Stephen G. Miller, professor emeritus of Classical Archaeology at the University of California, Berkeley, and director of Nemea excavations has warned that the possible dismissal of seven temporary guards from the archaeological site of Ancient Nemea as part of government plans to streamline the Greek civil service, may force the closure of the site.

In an open letter addressed to the general public recently, Miller lamented the consequences of such a decision.

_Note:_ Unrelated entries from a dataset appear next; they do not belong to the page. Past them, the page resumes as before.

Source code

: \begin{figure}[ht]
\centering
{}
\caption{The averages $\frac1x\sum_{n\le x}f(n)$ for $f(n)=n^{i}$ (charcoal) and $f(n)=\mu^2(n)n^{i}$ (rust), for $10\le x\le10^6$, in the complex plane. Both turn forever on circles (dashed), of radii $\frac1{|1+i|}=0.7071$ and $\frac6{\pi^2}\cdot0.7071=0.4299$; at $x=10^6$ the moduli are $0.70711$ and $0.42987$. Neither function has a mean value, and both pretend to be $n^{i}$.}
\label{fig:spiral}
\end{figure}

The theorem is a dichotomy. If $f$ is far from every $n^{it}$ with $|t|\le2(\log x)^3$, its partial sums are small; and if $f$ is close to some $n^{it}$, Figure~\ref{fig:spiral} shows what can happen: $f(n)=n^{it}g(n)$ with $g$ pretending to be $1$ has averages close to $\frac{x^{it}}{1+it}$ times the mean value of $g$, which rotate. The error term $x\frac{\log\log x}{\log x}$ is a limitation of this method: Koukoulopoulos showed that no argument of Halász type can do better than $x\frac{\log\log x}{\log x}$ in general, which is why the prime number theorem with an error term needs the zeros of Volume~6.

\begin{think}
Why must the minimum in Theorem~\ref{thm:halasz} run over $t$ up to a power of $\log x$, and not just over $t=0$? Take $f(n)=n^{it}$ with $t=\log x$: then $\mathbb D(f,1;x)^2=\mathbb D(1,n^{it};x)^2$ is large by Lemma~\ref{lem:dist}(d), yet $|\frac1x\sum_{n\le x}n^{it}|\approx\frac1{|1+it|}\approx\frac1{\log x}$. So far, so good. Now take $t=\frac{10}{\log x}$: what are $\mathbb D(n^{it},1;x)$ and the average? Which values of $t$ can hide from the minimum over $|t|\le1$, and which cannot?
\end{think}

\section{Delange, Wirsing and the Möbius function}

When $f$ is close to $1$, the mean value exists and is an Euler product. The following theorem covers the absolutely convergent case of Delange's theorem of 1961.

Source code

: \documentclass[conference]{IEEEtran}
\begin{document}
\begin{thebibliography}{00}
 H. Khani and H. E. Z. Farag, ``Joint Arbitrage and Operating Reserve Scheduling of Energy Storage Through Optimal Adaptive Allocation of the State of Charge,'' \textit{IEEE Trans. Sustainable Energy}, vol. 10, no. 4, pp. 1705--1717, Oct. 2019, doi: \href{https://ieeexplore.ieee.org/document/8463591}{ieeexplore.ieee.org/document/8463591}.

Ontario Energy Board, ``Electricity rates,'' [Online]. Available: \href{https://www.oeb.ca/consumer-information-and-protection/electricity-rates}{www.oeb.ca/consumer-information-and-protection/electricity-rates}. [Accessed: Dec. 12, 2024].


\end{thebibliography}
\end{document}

Dr. Miller arrived at Nemea in 1973, when the ancient site still lay buried beneath a highway and vineyards used by raisin farmers. Excavations there unearthed the temple and stadium, one of the four major sites where Ancient Greek games were held: Olympia, Delphi, Isthmia and Nemea. Since 1973, as he writes in the letter, he has bought land and created an archaeological park, he built and equipped a museum, has started the restoration of the Temple of Nemean Zeus, brought to light the ancient stadium with its vaulted entrance. Miller also has held a revival of the Nemean games every four years since 1996, a lower-key, more egalitarian affair than the Olympics, in which athletes sporting white tunics engage in a no-prize competition with a relatively small but dedicated following.

“The idea is that anyone can feel like an ancient Greek athlete for 10 minutes,” he explained in a midweek interview at Nemea, standing at the stadium’s entrance tunnel, where graffiti from ancient athletes is still visible. “The thing I’m worried about is that this place is going to have to be closed.”

Seven of the site’s 10-member staff at Nemea have not have their contracts renewed. If they lose their final challenge in court next month, Miller said, the site will close. Staff shortages last year forced Nemea to close on weekends for 10 weeks.

“It’s sad for me that it’s come to this. There should be people crawling all over this place.”

“The treasure of Greece is its antiquities and the young archaeologists trained to look after those antiquities. Instead of making the investments that would have yielded archaeology an income producing venture, it’s always been shoved off to the side,” Miller said. “There’s no hotel here, no restaurant, no shop.”

“If this [the lay-offs] happens, I will look at myself in the mirror and realize how mindless, how deluded I was. I will have wasted my entire life’s work,” Miller wrote.